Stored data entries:
○ ○ ○ ○ ○ ○ ○
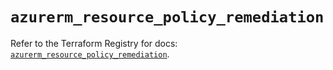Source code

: # `azurerm_resource_policy_remediation`

Refer to the Terraform Registry for docs: [`azurerm_resource_policy_remediation`](https://registry.terraform.io/providers/hashicorp/azurerm/4.24.0/docs/resources/resource_policy_remediation).
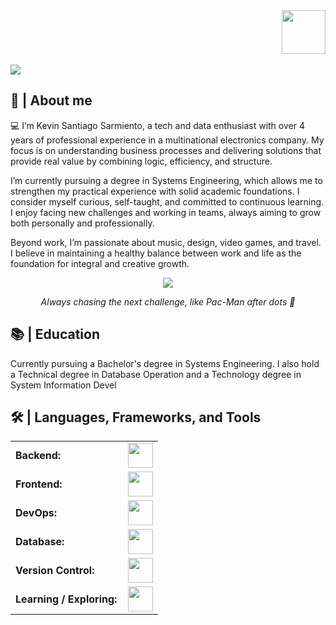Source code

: <div align="right">
  <a style="text-decoration: none" target="_blank" href="https://www.linkedin.com/in/kevin-santiago-sarmiento-rincon-9b7390266/">
    <img width="70" src="https://img.shields.io/badge/-Connect-blue?style=flat&logo=Linkedin&logoColor=white">
  </a>
</div>

<br>

<img src="https://readme-typing-svg.herokuapp.com/?font=Roboto&weight=900&size=40=true&vCenter=true&width=500&height=70&duration=4000&color=B3B3B3&lines=Hi!+👋;+I'm+Santiago+Sarmiento!;" />

<h2>📖 | About me</h2> 
💻 I’m Kevin Santiago Sarmiento, a tech and data enthusiast with over 4 years of professional experience in a multinational electronics company. My focus is on understanding business processes and delivering solutions that provide real value by combining logic, efficiency, and structure.

I’m currently pursuing a degree in Systems Engineering, which allows me to strengthen my practical experience with solid academic foundations. I consider myself curious, self-taught, and committed to continuous learning. I enjoy facing new challenges and working in teams, always aiming to grow both personally and professionally.

Beyond work, I’m passionate about music, design, video games, and travel. I believe in maintaining a healthy balance between work and life as the foundation for integral and creative growth.

<div align="center">
  <img src="https://media2.giphy.com/media/v1.Y2lkPTc5MGI3NjExNDF6d3dnZ200eXY2b25jZWJ6bDFwZXgzOWtrcTVncWxkbnRta2RrdiZlcD12MV9pbnRlcm5hbF9naWZfYnlfaWQmY3Q9Zw/A8NkSPltT13H2/giphy.gif" />
  <p><i>Always chasing the next challenge, like Pac-Man after dots 🎯</i></p>
</div>

<h2>📚 | Education</h2>
<p>Currently pursuing a Bachelor's degree in Systems Engineering. I also hold a Technical degree in Database Operation and a Technology degree in System Information Devel

<h2>🛠️ | Languages, Frameworks, and Tools </h2>
<table>
    <tr>
        <td style="font-weight: bold; padding-right: 10px;">Backend:</td>
        <td>
            <img height="40" src="https://skillicons.dev/icons?i=python,java,dotnet,go"/>
        </td>
    </tr>
    <tr>
        <td style="font-weight: bold; padding-right: 10px;">Frontend:</td>
        <td>
            <img height="40" src="https://skillicons.dev/icons?i=html,js,ts,vue,nodejs,angular"/>
        </td>
    </tr>
    <tr>
        <td style="font-weight: bold; padding-right: 10px;">DevOps:</td>
        <td>
            <img height="40" src="https://skillicons.dev/icons?i=docker,jenkins"/>
        </td>
    </tr>
    <tr>
        <td style="font-weight: bold; padding-right: 10px;">Database:</td>
        <td>
            <img height="40" src="https://skillicons.dev/icons?i=mysql,postgres,oracle"/>
        </td>
    </tr>
    <tr>
        <td style="font-weight: bold; padding-right: 10px;">Version Control:</td>
        <td>
            <img height="40" src="https://skillicons.dev/icons?i=github,gitlab"/>
        </td>
    </tr>
    <tr>
        <td style="font-weight: bold; padding-right: 10px;">Learning / Exploring:</td>
        <td>
            <img height="40" src="https://skillicons.dev/icons?i=aws,gcp,angular,androidstudio"/>
        </td>
    </tr>
</table>


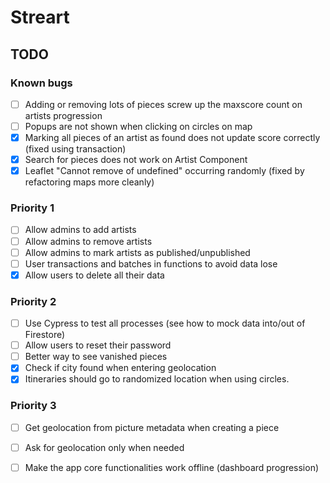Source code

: # Streart



## TODO
### Known bugs
- [ ] Adding or removing lots of pieces screw up the maxscore count on artists progression
- [ ] Popups are not shown when clicking on circles on map
- [x] Marking all pieces of an artist as found does not update score correctly (fixed using transaction)
- [X] Search for pieces does not work on Artist Component
- [x] Leaflet "Cannot remove of undefined" occurring randomly (fixed by refactoring maps more cleanly)

### Priority 1
- [ ] Allow admins to add artists
- [ ] Allow admins to remove artists
- [ ] Allow admins to mark artists as published/unpublished
- [ ] User transactions and batches in functions to avoid data lose
- [x] Allow users to delete all their data

### Priority 2
- [ ] Use Cypress to test all processes (see how to mock data into/out of Firestore)
- [ ] Allow users to reset their password
- [ ] Better way to see vanished pieces
- [x] Check if city found when entering geolocation
- [x] Itineraries should go to randomized location when using circles.

### Priority 3
- [ ] Get geolocation from picture metadata when creating a piece
- [ ] Ask for geolocation only when needed
- [ ] Make the app core functionalities work offline (dashboard progression)



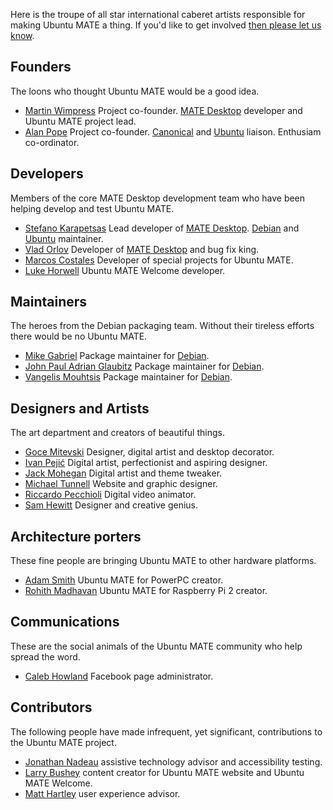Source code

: <!--
.. title: Team
.. slug: team
.. date: 2014-06-10 23:01:09 UTC
.. tags: Ubuntu,MATE
.. link:
.. description:
.. type: text
-->

Here is the troupe of all star international caberet artists responsible
for making Ubuntu MATE a thing. If you'd like to get involved
[then please let us know](/community/).

## Founders

The loons who thought Ubuntu MATE would be a good idea.

  * [Martin Wimpress](http://flexion.org) Project co-founder. [MATE Desktop](http://mate-desktop.org) developer and Ubuntu MATE project lead.
  * [Alan Pope](http://popey.com) Project co-founder. [Canonical](http://www.canonical.com) and [Ubuntu](http://www.ubuntu.com) liaison. Enthusiam co-ordinator.

## Developers

Members of the core MATE Desktop development team who have been helping
develop and test Ubuntu MATE.

  * [Stefano Karapetsas](http://blog.karapetsas.com/) Lead developer of [MATE Desktop](http://mate-desktop.org). [Debian](http://www.debian.org) and [Ubuntu](http://www.ubuntu.com) maintainer.
  * [Vlad Orlov](https://github.com/monsta) Developer of [MATE Desktop](http://mate-desktop.org) and bug fix king.
  * [Marcos Costales](https://wiki.ubuntu.com/costales) Developer of special projects for Ubuntu MATE.
  * [Luke Horwell]() Ubuntu MATE Welcome developer.

## Maintainers

The heroes from the Debian packaging team. Without their tireless efforts
there would be no Ubuntu MATE.

  * [Mike Gabriel](http://sunweavers.net/blog/) Package maintainer for [Debian](http://www.debian.org).
  * [John Paul Adrian Glaubitz](http://users.physik.fu-berlin.de/~glaubitz/) Package maintainer for [Debian](http://www.debian.org).
  * [Vangelis Mouhtsis](https://github.com/gnugr) Package maintainer for [Debian](http://www.debian.org).

## Designers and Artists

The art department and creators of beautiful things.

  * [Goce Mitevski](http://nicer2.com) Designer, digital artist and desktop decorator.
  * [Ivan Pejić](https://plus.google.com/113587242852192152625/) Digital artist, perfectionist and aspiring designer.
  * [Jack Mohegan](https://plus.google.com/101312215214323407176/) Digital artist and theme tweaker.
  * [Michael Tunnell](http://michaeltunnell.com/) Website and graphic designer.
  * [Riccardo Pecchioli](https://plus.google.com/104108115467526996500) Digital video animator.
  * [Sam Hewitt](http://snwh.org/) Designer and creative genius.

## Architecture porters

These fine people are bringing Ubuntu MATE to other hardware platforms.

  * [Adam Smith](https://plus.google.com/u/0/111285327879595317710) Ubuntu MATE for PowerPC creator.
  * [Rohith Madhavan](https://ubuntu-mate.community/users/rohithmadhavan) Ubuntu MATE for Raspberry Pi 2 creator.

## Communications

These are the social animals of the Ubuntu MATE community who help spread
the word.

  * [Caleb Howland](http://wiki.ubuntu.com/SonikkuAmerica) Facebook page administrator.

## Contributors

The following people have made infrequent, yet significant, contributions
to the Ubuntu MATE project.

  * [Jonathan Nadeau](http://jnadeau.org/) assistive technology advisor and accessibility testing.
  * [Larry Bushey](http://goinglinux.com/) content creator for Ubuntu MATE website and Ubuntu MATE Welcome.
  * [Matt Hartley](http://www.matthartley.com/) user experience advisor.
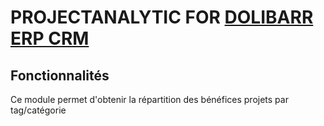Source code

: # PROJECTANALYTIC FOR [DOLIBARR ERP CRM](https://www.dolibarr.org)

## Fonctionnalités

Ce module permet d'obtenir la répartition des bénéfices projets par tag/catégorie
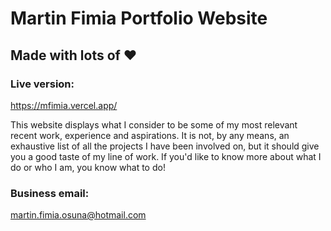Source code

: # Martin Fimia Portfolio Website

## Made with lots of ❤

### Live version:

https://mfimia.vercel.app/

This website displays what I consider to be some of my most relevant recent work, experience and aspirations. It is not, by any means, an exhaustive list of all the projects I have been involved on, but it should give you a good taste of my line of work. If you'd like to know more about what I do or who I am, you know what to do!

### Business email:

martin.fimia.osuna@hotmail.com
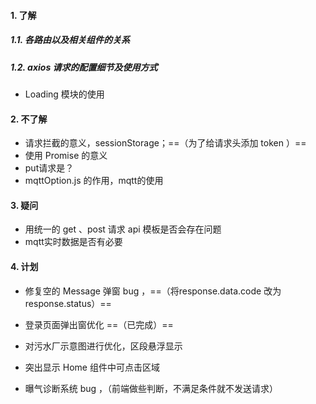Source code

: #### 1. 了解

##### 1.1. 各路由以及相关组件的关系

##### 1.2. axios 请求的配置细节及使用方式



- Loading 模块的使用



#### 2. 不了解

- 请求拦截的意义，sessionStorage；==（为了给请求头添加 token ）==
- 使用 Promise 的意义
- put请求是？
- mqttOption.js 的作用，mqtt的使用





#### 3. 疑问

- 用统一的 get 、post 请求 api 模板是否会存在问题
- mqtt实时数据是否有必要





#### 4. 计划

- 修复空的 Message 弹窗 bug ，==（将response.data.code 改为 response.status）==

- 登录页面弹出窗优化 ==（已完成）==

- 对污水厂示意图进行优化，区段悬浮显示

- 突出显示 Home 组件中可点击区域

- 曝气诊断系统 bug ，（前端做些判断，不满足条件就不发送请求）


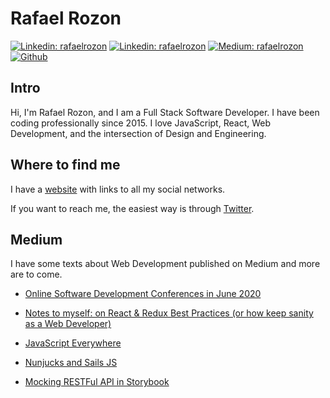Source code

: # Rafael Rozon

[![Linkedin: rafaelrozon](https://img.shields.io/badge/-Twitter-blue?style=flat-square&logo=Twitter&logoColor=white&link=https://twitter.com/rafaelrozon)](https://twitter.com/rafaelrozon)
[![Linkedin: rafaelrozon](https://img.shields.io/badge/-LinkedIn-blue?style=flat-square&logo=Linkedin&logoColor=white&link=https://www.linkedin.com/in/rafaelrozon)](https://www.linkedin.com/in/rafaelrozon)
[![Medium: rafaelrozon](https://img.shields.io/badge/-Medium-black?style=flat-square&logo=Medium&logoColor=white&link=https://medium.com/@rafaelrozon)](https://medium.com/@rafaelrozon)
[![Github](https://img.shields.io/badge/-GitHub-grey?style=flat-square&logo=GitHub&logoColor=white&link=https://github.com/rafaelrozon)](https://github.com/rafaelrozon)

## Intro

Hi, I'm Rafael Rozon, and I am a Full Stack Software Developer. I have been coding professionally since 2015. I love JavaScript, React, Web Development, and the intersection of Design and Engineering.

## Where to find me

I have a [website](https://www.rafaelrozon.com) with links to all my social networks.

If you want to reach me, the easiest way is through [Twitter](https://twitter.com/rafaelrozon).

## Medium

I have some texts about Web Development published on Medium and more are to come.

-   [Online Software Development Conferences in June 2020](https://medium.com/@rafaelrozon/software-development-online-conferences-in-june-2020-1d0aa7bc6db0)

-   [Notes to myself: on React & Redux Best Practices (or how keep sanity as a Web Developer)](https://medium.com/@rafaelrozon/notes-to-myself-on-react-redux-best-practices-or-how-keep-sanity-as-a-web-developer-23fbe834bcae)

-   [JavaScript Everywhere](https://medium.com/@rafaelrozon/js-everywhere-9c1409c89359)

-   [Nunjucks and Sails JS](https://medium.com/@rafaelrozon/nunchucks-and-sailsjs-b0b88375aab3)

-   [Mocking RESTFul API in Storybook](https://medium.com/@rafaelrozon/mock-axios-storybook-72404b1d427b)

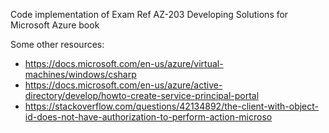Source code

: Code implementation of Exam Ref AZ-203 Developing Solutions for Microsoft Azure book

Some other resources:
* https://docs.microsoft.com/en-us/azure/virtual-machines/windows/csharp
* https://docs.microsoft.com/en-us/azure/active-directory/develop/howto-create-service-principal-portal
* https://stackoverflow.com/questions/42134892/the-client-with-object-id-does-not-have-authorization-to-perform-action-microso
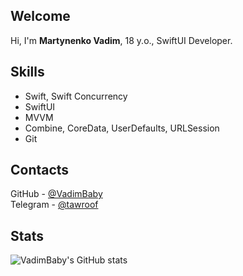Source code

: ## Welcome
Hi, I'm **Martynenko Vadim**, 18 y.o., SwiftUI Developer.

## Skills
- Swift, Swift Concurrency
- SwiftUI
- MVVM
- Combine, CoreData, UserDefaults, URLSession
- Git

## Contacts
GitHub - [@VadimBaby](https://github.com/VadimBaby/)\
Telegram - [@tawroof](https://tawroof.t.me/)

## Stats
![VadimBaby's GitHub stats](https://github-readme-stats-sigma-five.vercel.app/api?username=VadimBaby&show_icons=true&theme=dark)
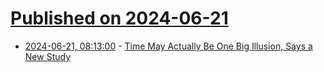 # [Published on 2024-06-21](index.md)

* [2024-06-21, 08:13:00](https://soylentnews.org/article.pl?sid=24/06/20/1125205&from=rss) - [Time May Actually Be One Big Illusion, Says a New Study](https://soylentnews.org/article.pl?sid=24/06/20/1125205&from=rss)

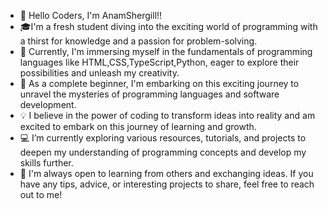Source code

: - 👋 Hello Coders, I'm AnamShergill!!
- 🎓I'm a fresh student diving into the exciting world of programming with a thirst for knowledge and a passion for problem-solving.
- 🚀 Currently, I'm immersing myself in the fundamentals of programming languages like HTML,CSS,TypeScript,Python, 
      eager to explore their possibilities and unleash my creativity.
- 🌱 As a complete beginner, I'm embarking on this exciting journey to unravel the mysteries of programming languages and software development.
- 💡 I believe in the power of coding to transform ideas into reality and am excited to embark on this journey of learning and growth.
- 💻 I’m currently exploring various resources, tutorials, and projects to deepen my understanding of programming concepts and develop my skills further.
- 💬 I'm always open to learning from others and exchanging ideas. If you have any tips, advice, or interesting projects to share, feel free to reach out to me!

<!---
AnamShergill/AnamShergill is a ✨ special ✨ repository because its `README.md` (this file) appears on your GitHub profile.
You can click the Preview link to take a look at your changes.
--->
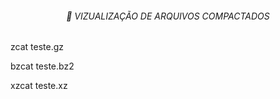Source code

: <h6 align="center">🔏 VIZUALIZAÇÃO DE ARQUIVOS COMPACTADOS</h6>

zcat teste.gz

bzcat teste.bz2

xzcat teste.xz
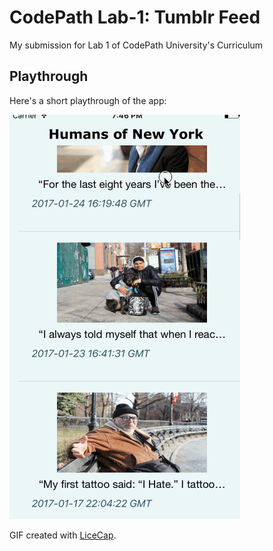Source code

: # CodePath Lab-1: Tumblr Feed
My submission for Lab 1 of CodePath University's Curriculum

## Playthrough
Here's a short playthrough of the app:

<img src='/use-case-playthrough.gif' title='Video Walkthrough' width='' alt='Video Walkthrough' />

GIF created with [LiceCap](http://www.cockos.com/licecap/).
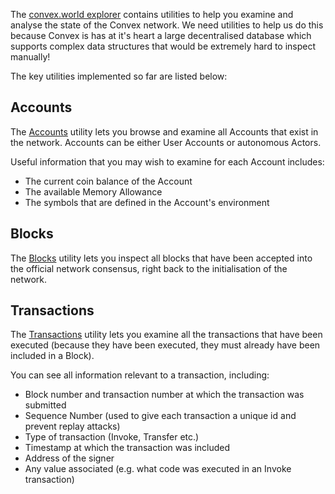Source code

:  The [convex.world explorer](https://convex.world/#/explorer) contains utilities to help you examine and analyse the state of the Convex network. We need utilities to help us do this because Convex is has at it's heart a large decentralised database which supports complex data structures that would be extremely hard to inspect manually!

The key utilities implemented so far are listed below:

## Accounts

The [Accounts](https://convex.world/#/explorer/accounts) utility lets you browse and examine all Accounts that exist in the network. Accounts can be either User Accounts or autonomous Actors.

Useful information that you may wish to examine for each Account includes:

- The current coin balance of the Account
- The available Memory Allowance
- The symbols that are defined in the Account's environment

## Blocks

The [Blocks](https://convex.world/#/explorer/blocks) utility lets you inspect all blocks that have been accepted into the official network consensus, right back to the initialisation of the network.

## Transactions

The [Transactions](https://convex.world/#/explorer/transactions) utility lets you examine all the transactions that have been executed (because they have been executed, they must already have been included in a Block).

You can see all information relevant to a transaction, including:

- Block number and transaction number at which the transaction was submitted 
- Sequence Number (used to give each transaction a unique id and prevent replay attacks)
- Type of transaction (Invoke, Transfer etc.)
- Timestamp at which the transaction was included
- Address of the signer
- Any value associated (e.g. what code was executed in an Invoke transaction)
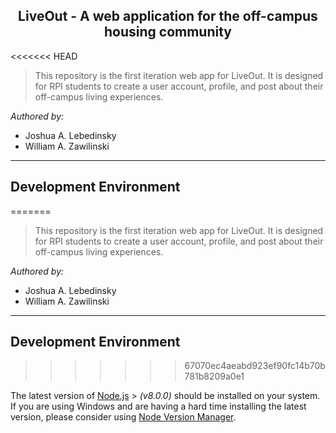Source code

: <h2 align="center">LiveOut - A web application for the off-campus housing community </h2>

<<<<<<< HEAD
> This repository is the first iteration web app for LiveOut. It is designed for RPI students to create a user account, profile,
> and post about their off-campus living experiences.

_Authored by:_

- Joshua A. Lebedinsky
- William A. Zawilinski

---

## Development Environment
=======
> This repository is the first iteration web app for LiveOut. It is designed for RPI students to create a user account, profile, 
and post about their off-campus living experiences. 

_Authored by:_
 - Joshua A. Lebedinsky
 - William A. Zawilinski
 
----------

Development Environment
-------------
>>>>>>> 67070ec4aeabd923ef90fc14b70b781b8209a0e1

The latest version of [Node.js](https://nodejs.org/en/) > _(v8.0.0)_ should be installed on your system. If you are using Windows and are having a hard time installing the latest version, please consider using [Node Version Manager](https://github.com/creationix/nvm).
○ ○ ○ ○ ○ ○ ○
Problem to work on: Print exactly the lines above that run from the one with "https://mfimia.vercel.app/" to the one with "##### 1.1. 各路由以及相关组件的关系", both included. No pictures.

Written response:
https://mfimia.vercel.app/

This website displays what I consider to be some of my most relevant recent work, experience and aspirations. It is not, by any means, an exhaustive list of all the projects I have been involved on, but it should give you a good taste of my line of work. If you'd like to know more about what I do or who I am, you know what to do!

### Business email:

martin.fimia.osuna@hotmail.com
Source code

: #### 1. 了解

##### 1.1. 各路由以及相关组件的关系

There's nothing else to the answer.